Software Development Metrics: What a CTO Actually Tracks (and What’s Just Noise)

By Matt Watson · CEO of Full Scale, 4x Founder, Author of Product Driven

June 7, 202614 min read

Your team can hit every number on the dashboard and still be losing. I’ve watched it happen. Velocity is up, the burndown chart looks clean, every sprint closes on time, and the product still isn’t getting any better. Everyone is busy, and nothing is landing.

So when you search “software development metrics” and the top results promise you 15, then 23, then “30+ metrics to track,” be careful what you wish for. That’s the problem itself. A dashboard with thirty numbers on it is a dashboard nobody reads, and half of those numbers are lying to you anyway.

I’ve spent twenty years building and running software teams, and today I run Full Scale, where we manage more than 300 developers across more than 80 client companies. That scale forces a question on us constantly: how do you measure productivity across that many people, most of whom none of us can see working because they’re eight thousand miles away? Every so often a client tells us one of their developers doesn’t seem to be performing, and we have to figure out how to actually measure whether that’s true. We’ve had to answer this for real, many times over.

Measuring people you can’t see changed how I think about all of this. When you can’t watch someone work, you stop caring how busy they look and start caring only about what they ship and whether it held up. It turns out that’s the right way to manage everyone.

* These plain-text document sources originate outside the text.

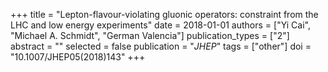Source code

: +++
title = "Lepton-flavour-violating gluonic operators: constraint from the LHC and low energy experiments"
date = 2018-01-01
authors = ["Yi Cai", "Michael A. Schmidt", "German Valencia"]
publication_types = ["2"]
abstract = ""
selected = false
publication = "*JHEP*"
tags = ["other"]
doi = "10.1007/JHEP05(2018)143"
+++

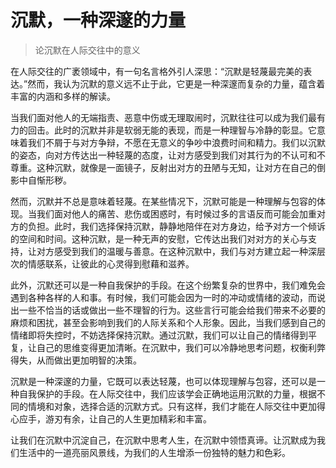 # 沉默，一种深邃的力量
> 论沉默在人际交往中的意义

在人际交往的广袤领域中，有一句名言格外引人深思：“沉默是轻蔑最完美的表达。”然而，我认为沉默的意义远不止于此，它更是一种深邃而复杂的力量，蕴含着丰富的内涵和多样的解读。

当我们面对他人的无端指责、恶意中伤或无理取闹时，沉默往往可以成为我们最有力的回击。此时的沉默并非是软弱无能的表现，而是一种理智与冷静的彰显。它意味着我们不屑于与对方争辩，不愿在无意义的争吵中浪费时间和精力。我们以沉默的姿态，向对方传达出一种轻蔑的态度，让对方感受到我们对其行为的不认可和不尊重。这种沉默，就像是一面镜子，反射出对方的丑陋与无知，让对方在自己的倒影中自惭形秽。

然而，沉默并不总是意味着轻蔑。在某些情况下，沉默可能是一种理解与包容的体现。当我们面对他人的痛苦、悲伤或困惑时，有时候过多的言语反而可能会加重对方的负担。此时，我们选择保持沉默，静静地陪伴在对方身边，给予对方一个倾诉的空间和时间。这种沉默，是一种无声的安慰，它传达出我们对对方的关心与支持，让对方感受到我们的温暖与善意。在这种沉默中，我们与对方建立起一种深层次的情感联系，让彼此的心灵得到慰藉和滋养。

此外，沉默还可以是一种自我保护的手段。在这个纷繁复杂的世界中，我们难免会遇到各种各样的人和事。有时候，我们可能会因为一时的冲动或情绪的波动，而说出一些不恰当的话或做出一些不理智的行为。这些言行可能会给我们带来不必要的麻烦和困扰，甚至会影响到我们的人际关系和个人形象。因此，当我们感到自己的情绪即将失控时，不妨选择保持沉默。通过沉默，我们可以让自己的情绪得到平复，让自己的思维变得更加清晰。在沉默中，我们可以冷静地思考问题，权衡利弊得失，从而做出更加明智的决策。

沉默是一种深邃的力量，它既可以表达轻蔑，也可以体现理解与包容，还可以是一种自我保护的手段。在人际交往中，我们应该学会正确地运用沉默的力量，根据不同的情境和对象，选择合适的沉默方式。只有这样，我们才能在人际交往中更加得心应手，游刃有余，让自己的人生更加精彩和丰富。

让我们在沉默中沉淀自己，在沉默中思考人生，在沉默中领悟真谛。让沉默成为我们生活中的一道亮丽风景线，为我们的人生增添一份独特的魅力和色彩。
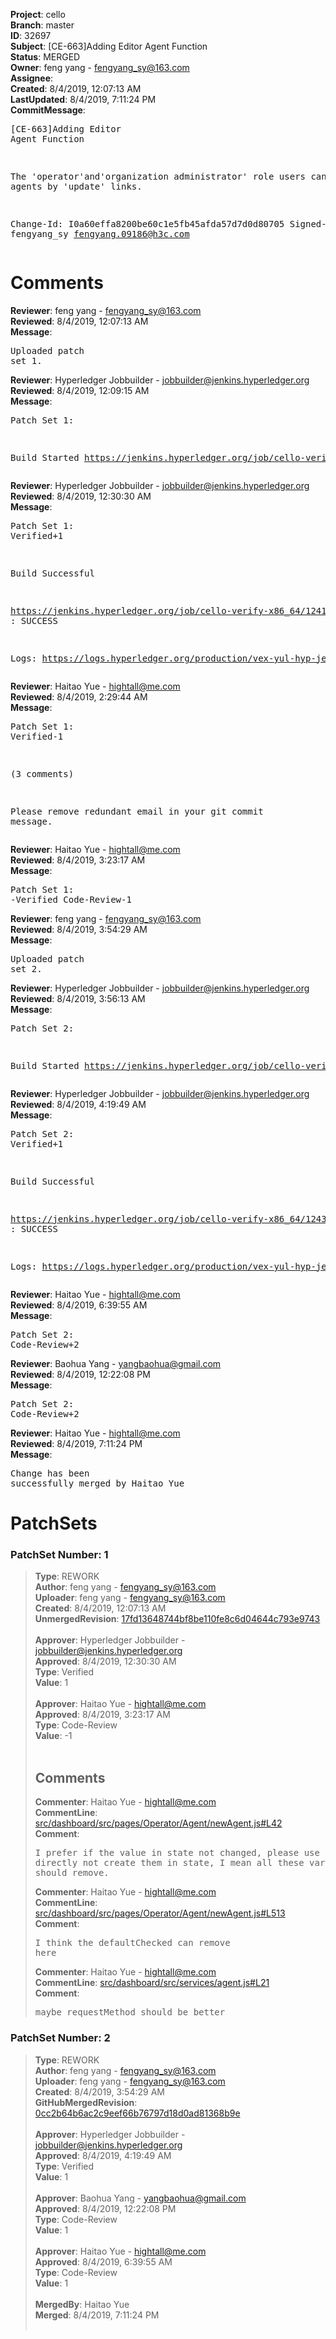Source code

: <strong>Project</strong>: cello<br><strong>Branch</strong>: master<br><strong>ID</strong>: 32697<br><strong>Subject</strong>: [CE-663]Adding Editor Agent Function<br><strong>Status</strong>: MERGED<br><strong>Owner</strong>: feng yang - fengyang_sy@163.com<br><strong>Assignee</strong>:<br><strong>Created</strong>: 8/4/2019, 12:07:13 AM<br><strong>LastUpdated</strong>: 8/4/2019, 7:11:24 PM<br><strong>CommitMessage</strong>:<br><pre>[CE-663]Adding Editor Agent Function

The 'operator'and'organization administrator' role users
can edit agents by 'update' links.

Change-Id: I0a60effa8200be60c1e5fb45afda57d7d0d80705
Signed-off-by: fengyang_sy <fengyang.09186@h3c.com>
</pre><h1>Comments</h1><strong>Reviewer</strong>: feng yang - fengyang_sy@163.com<br><strong>Reviewed</strong>: 8/4/2019, 12:07:13 AM<br><strong>Message</strong>: <pre>Uploaded patch set 1.</pre><strong>Reviewer</strong>: Hyperledger Jobbuilder - jobbuilder@jenkins.hyperledger.org<br><strong>Reviewed</strong>: 8/4/2019, 12:09:15 AM<br><strong>Message</strong>: <pre>Patch Set 1:

Build Started https://jenkins.hyperledger.org/job/cello-verify-x86_64/1241/</pre><strong>Reviewer</strong>: Hyperledger Jobbuilder - jobbuilder@jenkins.hyperledger.org<br><strong>Reviewed</strong>: 8/4/2019, 12:30:30 AM<br><strong>Message</strong>: <pre>Patch Set 1: Verified+1

Build Successful 

https://jenkins.hyperledger.org/job/cello-verify-x86_64/1241/ : SUCCESS

Logs: https://logs.hyperledger.org/production/vex-yul-hyp-jenkins-3/cello-verify-x86_64/1241</pre><strong>Reviewer</strong>: Haitao Yue - hightall@me.com<br><strong>Reviewed</strong>: 8/4/2019, 2:29:44 AM<br><strong>Message</strong>: <pre>Patch Set 1: Verified-1

(3 comments)

Please remove redundant email in your git commit message.</pre><strong>Reviewer</strong>: Haitao Yue - hightall@me.com<br><strong>Reviewed</strong>: 8/4/2019, 3:23:17 AM<br><strong>Message</strong>: <pre>Patch Set 1: -Verified Code-Review-1</pre><strong>Reviewer</strong>: feng yang - fengyang_sy@163.com<br><strong>Reviewed</strong>: 8/4/2019, 3:54:29 AM<br><strong>Message</strong>: <pre>Uploaded patch set 2.</pre><strong>Reviewer</strong>: Hyperledger Jobbuilder - jobbuilder@jenkins.hyperledger.org<br><strong>Reviewed</strong>: 8/4/2019, 3:56:13 AM<br><strong>Message</strong>: <pre>Patch Set 2:

Build Started https://jenkins.hyperledger.org/job/cello-verify-x86_64/1243/</pre><strong>Reviewer</strong>: Hyperledger Jobbuilder - jobbuilder@jenkins.hyperledger.org<br><strong>Reviewed</strong>: 8/4/2019, 4:19:49 AM<br><strong>Message</strong>: <pre>Patch Set 2: Verified+1

Build Successful 

https://jenkins.hyperledger.org/job/cello-verify-x86_64/1243/ : SUCCESS

Logs: https://logs.hyperledger.org/production/vex-yul-hyp-jenkins-3/cello-verify-x86_64/1243</pre><strong>Reviewer</strong>: Haitao Yue - hightall@me.com<br><strong>Reviewed</strong>: 8/4/2019, 6:39:55 AM<br><strong>Message</strong>: <pre>Patch Set 2: Code-Review+2</pre><strong>Reviewer</strong>: Baohua Yang - yangbaohua@gmail.com<br><strong>Reviewed</strong>: 8/4/2019, 12:22:08 PM<br><strong>Message</strong>: <pre>Patch Set 2: Code-Review+2</pre><strong>Reviewer</strong>: Haitao Yue - hightall@me.com<br><strong>Reviewed</strong>: 8/4/2019, 7:11:24 PM<br><strong>Message</strong>: <pre>Change has been successfully merged by Haitao Yue</pre><h1>PatchSets</h1><h3>PatchSet Number: 1</h3><blockquote><strong>Type</strong>: REWORK<br><strong>Author</strong>: feng yang - fengyang_sy@163.com<br><strong>Uploader</strong>: feng yang - fengyang_sy@163.com<br><strong>Created</strong>: 8/4/2019, 12:07:13 AM<br><strong>UnmergedRevision</strong>: [17fd13648744bf8be110fe8c6d04644c793e9743](https://github.com/hyperledger-gerrit-archive/cello/commit/17fd13648744bf8be110fe8c6d04644c793e9743)<br><br><strong>Approver</strong>: Hyperledger Jobbuilder - jobbuilder@jenkins.hyperledger.org<br><strong>Approved</strong>: 8/4/2019, 12:30:30 AM<br><strong>Type</strong>: Verified<br><strong>Value</strong>: 1<br><br><strong>Approver</strong>: Haitao Yue - hightall@me.com<br><strong>Approved</strong>: 8/4/2019, 3:23:17 AM<br><strong>Type</strong>: Code-Review<br><strong>Value</strong>: -1<br><br><h2>Comments</h2><strong>Commenter</strong>: Haitao Yue - hightall@me.com<br><strong>CommentLine</strong>: [src/dashboard/src/pages/Operator/Agent/newAgent.js#L42](https://github.com/hyperledger-gerrit-archive/cello/blob/17fd13648744bf8be110fe8c6d04644c793e9743/src/dashboard/src/pages/Operator/Agent/newAgent.js#L42)<br><strong>Comment</strong>: <pre>I prefer if the value in state not changed, please use variable directly not create them in state, I mean all these variable in state should remove.</pre><strong>Commenter</strong>: Haitao Yue - hightall@me.com<br><strong>CommentLine</strong>: [src/dashboard/src/pages/Operator/Agent/newAgent.js#L513](https://github.com/hyperledger-gerrit-archive/cello/blob/17fd13648744bf8be110fe8c6d04644c793e9743/src/dashboard/src/pages/Operator/Agent/newAgent.js#L513)<br><strong>Comment</strong>: <pre>I think the defaultChecked can remove here</pre><strong>Commenter</strong>: Haitao Yue - hightall@me.com<br><strong>CommentLine</strong>: [src/dashboard/src/services/agent.js#L21](https://github.com/hyperledger-gerrit-archive/cello/blob/17fd13648744bf8be110fe8c6d04644c793e9743/src/dashboard/src/services/agent.js#L21)<br><strong>Comment</strong>: <pre>maybe requestMethod should be better</pre></blockquote><h3>PatchSet Number: 2</h3><blockquote><strong>Type</strong>: REWORK<br><strong>Author</strong>: feng yang - fengyang_sy@163.com<br><strong>Uploader</strong>: feng yang - fengyang_sy@163.com<br><strong>Created</strong>: 8/4/2019, 3:54:29 AM<br><strong>GitHubMergedRevision</strong>: [0cc2b64b6ac2c9eef66b76797d18d0ad81368b9e](https://github.com/hyperledger-gerrit-archive/cello/commit/0cc2b64b6ac2c9eef66b76797d18d0ad81368b9e)<br><br><strong>Approver</strong>: Hyperledger Jobbuilder - jobbuilder@jenkins.hyperledger.org<br><strong>Approved</strong>: 8/4/2019, 4:19:49 AM<br><strong>Type</strong>: Verified<br><strong>Value</strong>: 1<br><br><strong>Approver</strong>: Baohua Yang - yangbaohua@gmail.com<br><strong>Approved</strong>: 8/4/2019, 12:22:08 PM<br><strong>Type</strong>: Code-Review<br><strong>Value</strong>: 1<br><br><strong>Approver</strong>: Haitao Yue - hightall@me.com<br><strong>Approved</strong>: 8/4/2019, 6:39:55 AM<br><strong>Type</strong>: Code-Review<br><strong>Value</strong>: 1<br><br><strong>MergedBy</strong>: Haitao Yue<br><strong>Merged</strong>: 8/4/2019, 7:11:24 PM<br><br></blockquote>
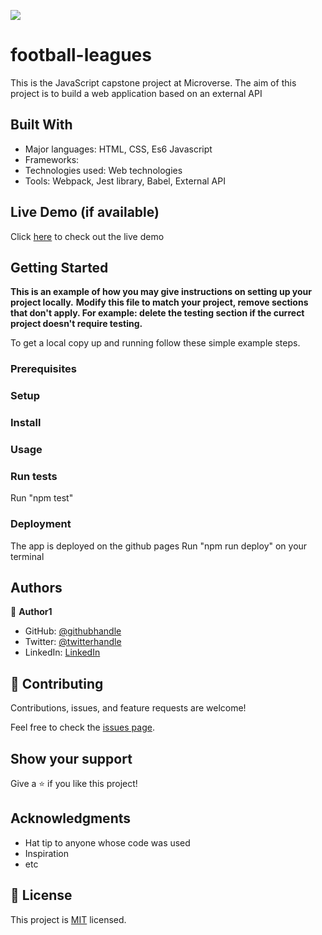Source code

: ![](https://img.shields.io/badge/Microverse-blueviolet)

# football-leagues
This is the JavaScript capstone project at Microverse. The aim of this project is to build a web application based on an external API

## Built With

- Major languages: HTML, CSS, Es6 Javascript
- Frameworks:
- Technologies used: Web technologies
- Tools: Webpack, Jest library, Babel, External API

## Live Demo (if available)

Click [here](https://bornittah.github.io/football-leagues/) to check out the live demo


## Getting Started

**This is an example of how you may give instructions on setting up your project locally.**
**Modify this file to match your project, remove sections that don't apply. For example: delete the testing section if the currect project doesn't require testing.**


To get a local copy up and running follow these simple example steps.

### Prerequisites

### Setup

### Install

### Usage

### Run tests
Run "npm test"
### Deployment
The app is deployed on the github pages
Run "npm run deploy" on your terminal

## Authors

👤 **Author1**

- GitHub: [@githubhandle](https://github.com/Bornittah)
- Twitter: [@twitterhandle](https://twitter.com/AgashaBornittah)
- LinkedIn: [LinkedIn](www.linkedin.com/in/agasha-bornittah)


## 🤝 Contributing

Contributions, issues, and feature requests are welcome!

Feel free to check the [issues page](../../issues/).

## Show your support

Give a ⭐️ if you like this project!

## Acknowledgments

- Hat tip to anyone whose code was used
- Inspiration
- etc

## 📝 License

This project is [MIT](./MIT.md) licensed.

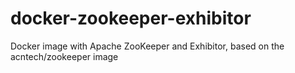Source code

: # docker-zookeeper-exhibitor
Docker image with Apache ZooKeeper and Exhibitor, based on the acntech/zookeeper image
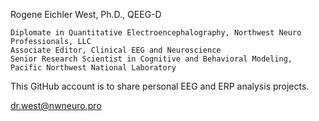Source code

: Rogene Eichler West, Ph.D., QEEG-D

	Diplomate in Quantitative Electroencephalography, Northwest Neuro Professionals, LLC
	Associate Editor, Clinical EEG and Neuroscience
	Senior Research Scientist in Cognitive and Behavioral Modeling, Pacific Northwest National Laboratory

This GitHub account is to share personal EEG and ERP analysis projects.

dr.west@nwneuro.pro
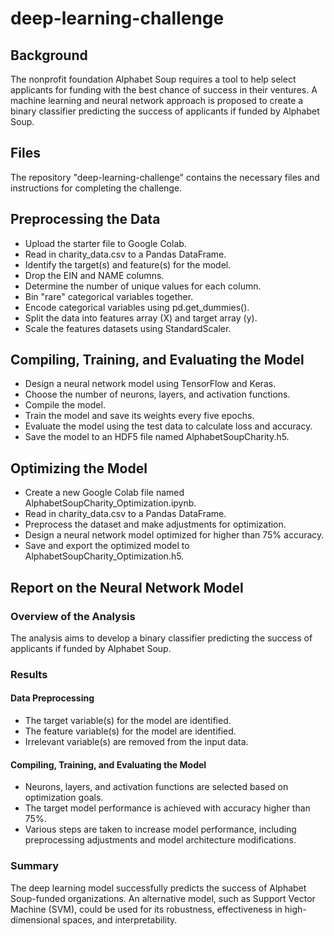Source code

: # deep-learning-challenge

## Background

The nonprofit foundation Alphabet Soup requires a tool to help select applicants for funding with the best chance of success in their ventures. A machine learning and neural network approach is proposed to create a binary classifier predicting the success of applicants if funded by Alphabet Soup.

## Files

The repository "deep-learning-challenge" contains the necessary files and instructions for completing the challenge.

## Preprocessing the Data

- Upload the starter file to Google Colab.
- Read in charity_data.csv to a Pandas DataFrame.
- Identify the target(s) and feature(s) for the model.
- Drop the EIN and NAME columns.
- Determine the number of unique values for each column.
- Bin "rare" categorical variables together.
- Encode categorical variables using pd.get_dummies().
- Split the data into features array (X) and target array (y).
- Scale the features datasets using StandardScaler.
  
## Compiling, Training, and Evaluating the Model

- Design a neural network model using TensorFlow and Keras.
- Choose the number of neurons, layers, and activation functions.
- Compile the model.
- Train the model and save its weights every five epochs.
- Evaluate the model using the test data to calculate loss and accuracy.
- Save the model to an HDF5 file named AlphabetSoupCharity.h5.

## Optimizing the Model

- Create a new Google Colab file named AlphabetSoupCharity_Optimization.ipynb.
- Read in charity_data.csv to a Pandas DataFrame.
- Preprocess the dataset and make adjustments for optimization.
- Design a neural network model optimized for higher than 75% accuracy.
- Save and export the optimized model to AlphabetSoupCharity_Optimization.h5.

## Report on the Neural Network Model

### Overview of the Analysis

The analysis aims to develop a binary classifier predicting the success of applicants if funded by Alphabet Soup.

### Results

#### Data Preprocessing

- The target variable(s) for the model are identified.
- The feature variable(s) for the model are identified.
- Irrelevant variable(s) are removed from the input data.

#### Compiling, Training, and Evaluating the Model

- Neurons, layers, and activation functions are selected based on optimization goals.
- The target model performance is achieved with accuracy higher than 75%.
- Various steps are taken to increase model performance, including preprocessing adjustments and model architecture modifications.

### Summary

The deep learning model successfully predicts the success of Alphabet Soup-funded organizations. An alternative model, such as Support Vector Machine (SVM), could be used for its robustness, effectiveness in high-dimensional spaces, and interpretability.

Here’s the part the dashboards bury. If you’re a good manager and you talk to your team every day, you should already know how they’re doing before you open a single chart. You know what each person is working on. You know who’s stuck, who needs help, and who needs clarity that you have to go get from somewhere else. The numbers don’t hand you that knowledge. They confirm what you’re already seeing, and they catch the things you can’t see on a big or distributed team.

A good manager already knows how the team is doing before the dashboard does.

So this isn’t an argument against measuring. You don’t need thirty metrics, you need about six that are hard to game, plus the judgment to read them. This is my list, plus the ones I ignore and why. It’s the instrument panel I’d put in front of any engineering leader, and it’s built on the same ideas I wrote about in my book, Product Driven.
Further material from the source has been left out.